Lump sum disability insurance and income protection insurance what is the difference between them?
Lump Sum Disability Insurance
This insurance policy will pay the policy holder a pre determined lump sum in the event of the policy holder becoming permanently disabled. The lump sum payment is a once off payment and it is the responsibility of the policy holder to manage their payout appropriately.
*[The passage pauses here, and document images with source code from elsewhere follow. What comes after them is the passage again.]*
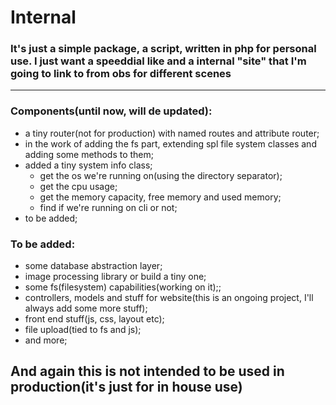 # Internal
### It's just a simple package, a script, written in php for personal use. I just want a speeddial like and a internal "site" that I'm going to link to from obs for different scenes

***

### Components(until now, will de updated):
- a tiny router(not for production) with named routes and attribute router;
- in the work of adding the fs part, extending spl file system classes and adding some methods to them;
- added a tiny system info class;
  - get the os we're running on(using the directory separator);
  - get the cpu usage;
  - get the memory capacity, free memory and used memory;
  - find if we're running on cli or not;
- to be added;

### To be added:
- some database abstraction layer;
- image processing library or build a tiny one;
- some fs(filesystem) capabilities(working on it);;
- controllers, models and stuff for website(this is an ongoing project, I'll always add some more stuff);
- front end stuff(js, css, layout etc);
- file upload(tied to fs and js);
- and more;


## And again this is not intended to be used in production(it's just for in house use)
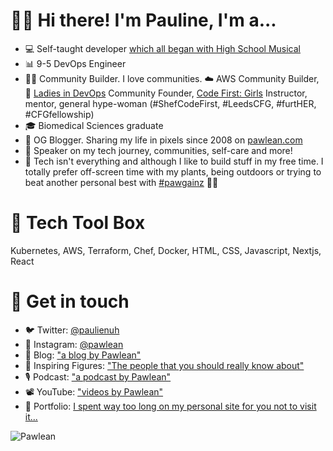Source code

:# 👋🏻 Hi there! I'm Pauline, I'm a...

- 💻 Self-taught developer [which all began with High School Musical](https://www.yorkshirepost.co.uk/news/people/from-high-school-musical-fansites-to-ee-developer-how-pauline-overcame-school-bullies-to-inspire-women-in-technology-1-9960344)
- 📊 9-5 DevOps Engineer
- 🙌🏻 Community Builder. I love communities. ☁️ AWS Community Builder, 💜 [Ladies in DevOps](ladiesindevops.com/) Community Founder, [Code First: Girls](codefirstgirls.org.uk) Instructor, mentor, general hype-woman (#ShefCodeFirst, #LeedsCFG, #furtHER, #CFGfellowship)
- 🎓 Biomedical Sciences graduate
- 📝 OG Blogger. Sharing my life in pixels since 2008 on [pawlean.com](https://pawlean.com/)
- 🎤 Speaker on my tech journey, communities, self-care and more!
- 🌳 Tech isn't everything and although I like to build stuff in my free time. I totally prefer off-screen time with my plants, being outdoors or trying to beat another personal best with [#pawgainz](https://twitter.com/hashtag/pawgainz) 💪🏼

# 🧰 Tech Tool Box
Kubernetes, AWS, Terraform, Chef, Docker, HTML, CSS, Javascript, Nextjs, React

# 💌 Get in touch

- 🐦 Twitter: [@paulienuh](https://twitter.com/paulienuh)
- 📸 Instagram: [@pawlean](https://instagram.com/pawlean)
- 📝 Blog: ["a blog by Pawlean"](https://pawlean.com/)
- 🦄 Inspiring Figures: ["The people that you should really know about"](https://inspiringfigures.com/)
- 🎙 Podcast: ["a podcast by Pawlean"](https://pawlean.com/podcast)
- 📽 YouTube: ["videos by Pawlean"](https://pawlean.com/youtube)
- 💜 Portfolio: [I spent way too long on my personal site for you not to visit it...](https://paulinenarvas.com)

<img src="https://pawlean.s3.eu-west-2.amazonaws.com/OpenGraphPic2020.png" alt="Pawlean"  />
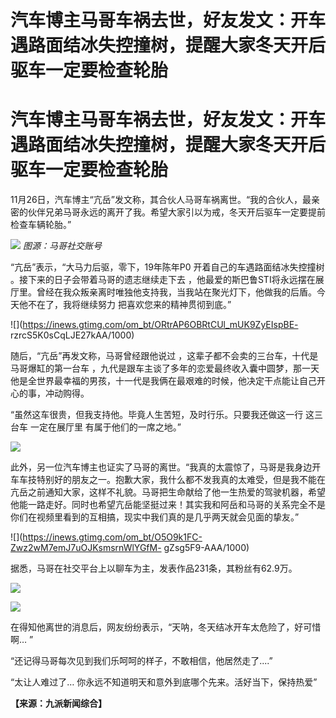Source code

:# 汽车博主马哥车祸去世，好友发文：开车遇路面结冰失控撞树，提醒大家冬天开后驱车一定要检查轮胎

# 汽车博主马哥车祸去世，好友发文：开车遇路面结冰失控撞树，提醒大家冬天开后驱车一定要检查轮胎

11月26日，汽车博主“亢岳”发文称，其合伙人马哥车祸离世。“我的合伙人，最亲密的伙伴兄弟马哥永远的离开了我。希望大家引以为戒，冬天开后驱车一定要提前检查车辆轮胎。”

![](https://inews.gtimg.com/om_bt/OqY68eIC7AXKQdFagxIarDKmiofndNup6ek6QliKJ1uGEAA/1000)
_图源：马哥社交账号_

“亢岳”表示，“大马力后驱，零下，19年陈年P0 开着自己的车遇路面结冰失控撞树 。接下来的日子会带着马哥的遗志继续走下去
，他最爱的斯巴鲁STI将永远摆在展厅里。曾经在我众叛亲离时唯独他支持我，当我站在聚光灯下，他做我的后盾。今天他不在了，我将继续努力
把喜欢您来的精神贯彻到底。”

![](https://inews.gtimg.com/om_bt/ORtrAP6OBRtCUl_mUK9ZyEIspBE-
rzrcS5K0sCqLJE27kAA/1000)

随后，“亢岳”再发文称，马哥曾经跟他说过 ，这辈子都不会卖的三台车，十代是马哥爆缸的第一台车
，九代是跟车主谈了多年的恋爱最终收入囊中圆梦，那一天他是全世界最幸福的男孩，十一代是我俩在最艰难的时候，他决定干点能让自己开心的事，冲动购得。

“虽然这车很贵，但我支持他。毕竟人生苦短，及时行乐。只要我还做这一行 这三台车 一定在展厅里 有属于他们的一席之地。”

![](https://inews.gtimg.com/om_bt/Ouvn3qMM3ZWr8HP8E_ywyJ9FWGJrC_m6Mm_rI3yxDFvNgAA/1000)

此外，另一位汽车博主也证实了马哥的离世。“我真的太震惊了，马哥是我身边开车车技特别好的朋友之一。抱歉大家，我什么都不发我真的太难受，但是我不能在亢岳之前通知大家，这样不礼貌。马哥把生命献给了他一生热爱的驾驶机器，希望他能一路走好。同时也希望亢岳能坚挺过来！其实我和阿岳和马哥的关系完全不是你们在视频里看到的互相搞，现实中我们真的是几乎两天就会见面的挚友。”

![](https://inews.gtimg.com/om_bt/O5O9k1FC-Zwz2wM7emJ7uOJKsmsrnWlYGfM-
gZsg5F9-AAA/1000)

据悉，马哥在社交平台上以聊车为主，发表作品231条，其粉丝有62.9万。

![](https://inews.gtimg.com/om_bt/OMQh0URD6hHaB5mjsIXSK5LIxXq4i_m9ZapIUSH0r9cAsAA/1000)

![](https://inews.gtimg.com/om_bt/OaX9SRUdU6Ktp3JuHDWt02hnfSDP1yPlQAG3wN7nfqe5UAA/1000)

在得知他离世的消息后，网友纷纷表示，“天呐，冬天结冰开车太危险了，好可惜啊… ”

“还记得马哥每次见到我们乐呵呵的样子，不敢相信，他居然走了....”

“太让人难过了… 你永远不知道明天和意外到底哪个先来。活好当下，保持热爱”

**【来源：九派新闻综合】**

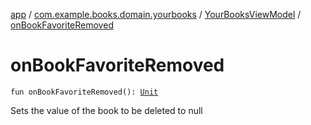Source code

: [app](../../index.md) / [com.example.books.domain.yourbooks](../index.md) / [YourBooksViewModel](index.md) / [onBookFavoriteRemoved](./on-book-favorite-removed.md)

# onBookFavoriteRemoved

`fun onBookFavoriteRemoved(): `[`Unit`](https://kotlinlang.org/api/latest/jvm/stdlib/kotlin/-unit/index.html)

Sets the value of the book to be deleted to null

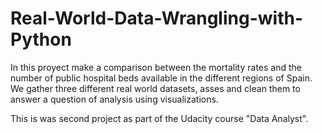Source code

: # Real-World-Data-Wrangling-with-Python
In this proyect make a comparison between the mortality rates and the number of public hospital beds available in the different regions of Spain.
We gather three different real world datasets, asses and clean them to answer a question of analysis using visualizations.

This is was second project as part of the Udacity course "Data Analyst".
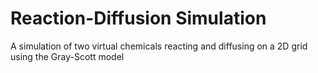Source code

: # Reaction-Diffusion Simulation

A simulation of two virtual chemicals reacting and diffusing on a 2D grid using the Gray-Scott model
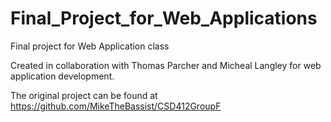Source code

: # Final_Project_for_Web_Applications
Final project for Web Application class

Created in collaboration with Thomas Parcher and Micheal Langley for web application development. 

The original project can be found at https://github.com/MikeTheBassist/CSD412GroupF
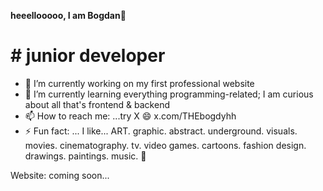 **heeellooooo, I am Bogdan👋**

# # junior developer

- 🔭 I’m currently working on my first professional website
- 🌱 I’m currently learning everything programming-related; I am curious about all that's frontend & backend
- 📫 How to reach me: ...try X 😄 x.com/THEbogdyhh
- ⚡ Fun fact: ... I like... ART. graphic. abstract. underground. visuals. movies. cinematography. tv. video games. cartoons. fashion design. drawings. paintings. music. 👀


Website: coming soon...

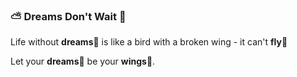 ###  :partly_sunny: Dreams Don't Wait :rocket:

Life without __dreams__:sparkling_heart: is like a bird with a broken wing - it can't __fly__:baby_chick:

Let your __dreams__:sparkling_heart: be your __wings__:baby_chick:.

<!--
**q5nguyenn/q5nguyenn** is a ✨ _special_ ✨ repository because its `README.md` (this file) appears on your GitHub profile.

Here are some ideas to get you started:

- 🔭 I’m currently working on ...
- 🌱 I’m currently learning ...
- 👯 I’m looking to collaborate on ...
- 🤔 I’m looking for help with ...
- 💬 Ask me about ...
- 📫 How to reach me: ...
- 😄 Pronouns: ...
- ⚡ Fun fact: ...
-->
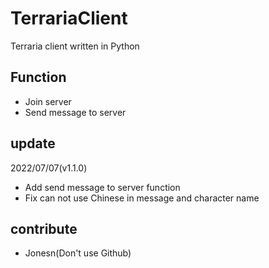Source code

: # TerrariaClient
Terraria client written in Python
## Function
+ Join server
+ Send message to server
## update
2022/07/07(v1.1.0)
+ Add send message to server function
+ Fix can not use Chinese in message and character name
## contribute
+ Jonesn(Don't use Github)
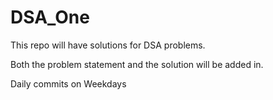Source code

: # DSA_One
This repo will have solutions for DSA problems.

Both the problem statement and the solution will be added in.

Daily commits on Weekdays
In most cases the lump sum is placed in an investment so as to secure a monthly income.
Income protection insurance
This insurance policy has been specifically formulated to provide the policy holder with his/her monthly income, or at least 75% of that monthly income, in the event that the policy holder should become either temporarily or permanently ill or disabled and is unable to work.
What are the pros and cons of each insurance policy?
Lump Sum Disability Insurance
- Pays out the entire pre determined amount as a lump sum.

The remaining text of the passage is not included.